Steve: I gotta say, after spending nearly two years here in Colorado, X96 has a LOT to learn. There is a radio station here in Denver called Area 93. They are so amazingly involved and devoted to the local scene, it's crazy. And the fruits of their labors are evident. They have been responsible for so many local Colorado bands getting signed and advancing. And it's simply because they care. Actually, half the time it feels like they care about the local scene more than the national. X96 says they care and to show it they devote two hours on Sunday night (the least listened to time slot) to local music - most of which is severely outdated. It really doesn't even serve a purpose, in my opinion. It's pathetic at best. I honestly believe the key to a thriving local music scene is a mainstream radio station that gets involved to the level that Area 93 does. Now, I can't speak for KRCL. I think they've always had the heart and have always done the right thing. But they have the limitations of not being mainstream. They will continue to do the best they can. But as long as a station as popular as X96 continues to drop the ball, the local scene will never see its explosive potential. If you took the intent of KRCL and gave it the power of X96, the Salt Lake music scene would be a whole different story.

Gavin: Do you wish there were more shows or even stations who did this, or do think things are fine the way they are at the moment?
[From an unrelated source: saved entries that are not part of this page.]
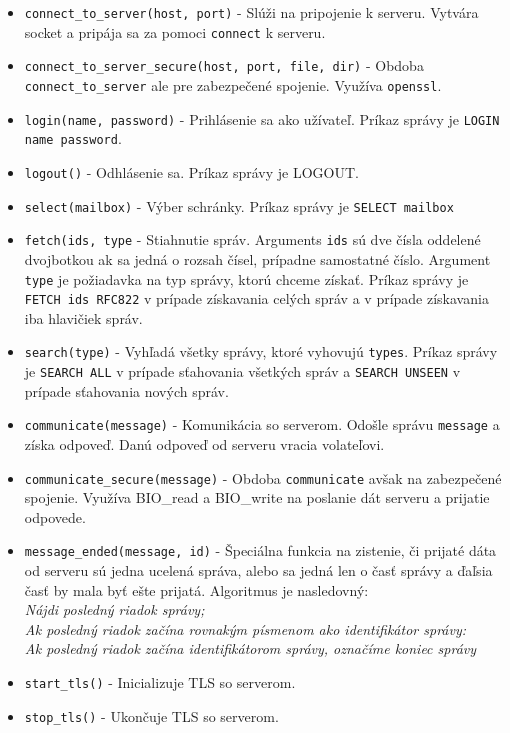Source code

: \documentclass{article}
\begin{document}
\begin{itemize}
\item\texttt{connect\_to\_server(host, port)} - Slúži na pripojenie k serveru. Vytvára socket a pripája sa za pomoci \texttt{connect} k serveru.\\
\item\texttt{connect\_to\_server\_secure(host, port, file, dir)} - Obdoba \texttt{connect\_to\_server} ale pre zabezpečené spojenie. Využíva \texttt{openssl}.\\
\item\texttt{login(name, password)} - Prihlásenie sa ako užívateľ. Príkaz správy je \texttt{LOGIN name password}.\\
\item\texttt{logout()} - Odhlásenie sa. Príkaz správy je {LOGOUT}.\\
\item\texttt{select(mailbox)} - Výber schránky. Príkaz správy je \texttt{SELECT mailbox}\\
\item\texttt{fetch(ids, type} - Stiahnutie správ. Arguments \texttt{ids} sú dve čísla oddelené dvojbotkou ak sa jedná o rozsah čísel, prípadne samostatné číslo. Argument \texttt{type} je požiadavka na typ správy, ktorú chceme získať. Príkaz správy je \texttt{FETCH ids RFC822} v prípade získavania celých správ a  v prípade získavania iba hlavičiek správ.\\
\item\texttt{search(type)} - Vyhľadá všetky správy, ktoré vyhovujú \texttt{types}. Príkaz správy je \texttt{SEARCH ALL} v prípade sťahovania všetkých správ a \texttt{SEARCH UNSEEN} v prípade sťahovania nových správ.\\
\item\texttt{communicate(message)} - Komunikácia so serverom. Odošle správu \texttt{message} a získa odpoveď. Danú odpoveď od serveru vracia volateľovi.\\
\item\texttt{communicate\_secure(message)} - Obdoba \texttt{communicate} avšak na zabezpečené spojenie. Využíva BIO\_read a BIO\_write na poslanie dát serveru a prijatie odpovede.\\
\item\texttt{message\_ended(message, id)} - Špeciálna funkcia na zistenie, či prijaté dáta od serveru sú jedna ucelená správa, alebo sa jedná len o časť správy a ďaľsia časť by mala byť ešte prijatá. Algoritmus je nasledovný:\\
\textit{
Nájdi posledný riadok správy;\\
Ak posledný riadok začína rovnakým písmenom ako identifikátor správy:\\
Ak posledný riadok začína identifikátorom správy, označíme koniec správy\\}
\item\texttt{start\_tls()} - Inicializuje TLS so serverom.\\
\item\texttt{stop\_tls()} - Ukončuje TLS so serverom.\\
\end{itemize}
\end{document}
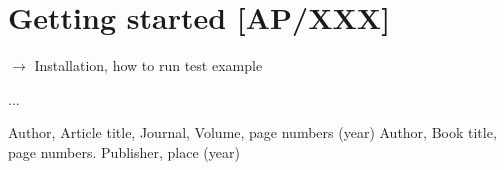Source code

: \appendix
\label{}

\section{Getting started  {\bf [AP/XXX]}}
\label{code_init}

$\to$ Installation, how to run test example

\medskip
...



\begin{thebibliography}{}
%
%
Author, Article title, Journal, Volume, page numbers (year)
Author, Book title, page numbers. Publisher, place (year)
\end{thebibliography}



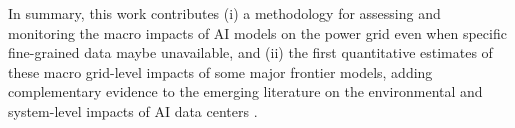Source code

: \documentclass[sigconf,authordraft]{acmart}
\begin{document}
In summary, this work contributes (i) a methodology for assessing and monitoring the macro impacts of AI models on the power grid even when specific fine-grained data maybe unavailable, and (ii) the first quantitative estimates of these macro grid-level impacts of some major frontier models, adding complementary evidence to the emerging literature on the environmental and system-level impacts of AI data centers \cite{murino2023sustainable,guidi2024environmental,thangam2024impact}. 




\end{document}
Steve: The more the merrier. But more importantly that quantity is quality. It seems like it's pretty common for stations to host a local music show. But those will always fail in my opinion because they quarantine the local music into a "local" space. Instead, the key would be to integrate local music onto the national stage. If you believe in local music, you'll give it the prime time space it deserves. The day some 14 year old kid hears Tolchock Trio's latest song right after a Weezer track while driving home from school with his mom will be a good day indeed.

Gavin: What can we expect from you and The Rock Salt over the next year?

Steve: Hopefully another year. I can't remember how many years TRS has existed now. I think seven. So hopefully an eighth. And to all those out there reading this who have never heard of TRS, give it a try. Hopefully it'll have an impact on you. Hopefully it'll become something more than a website for you. Hopefully it'll introduce you to some new friends, some new bands and some new cuss words.

Gavin: Is there anything you'd like to promote or plug?

Steve: T to the R to the mother grabbin' S, y'all.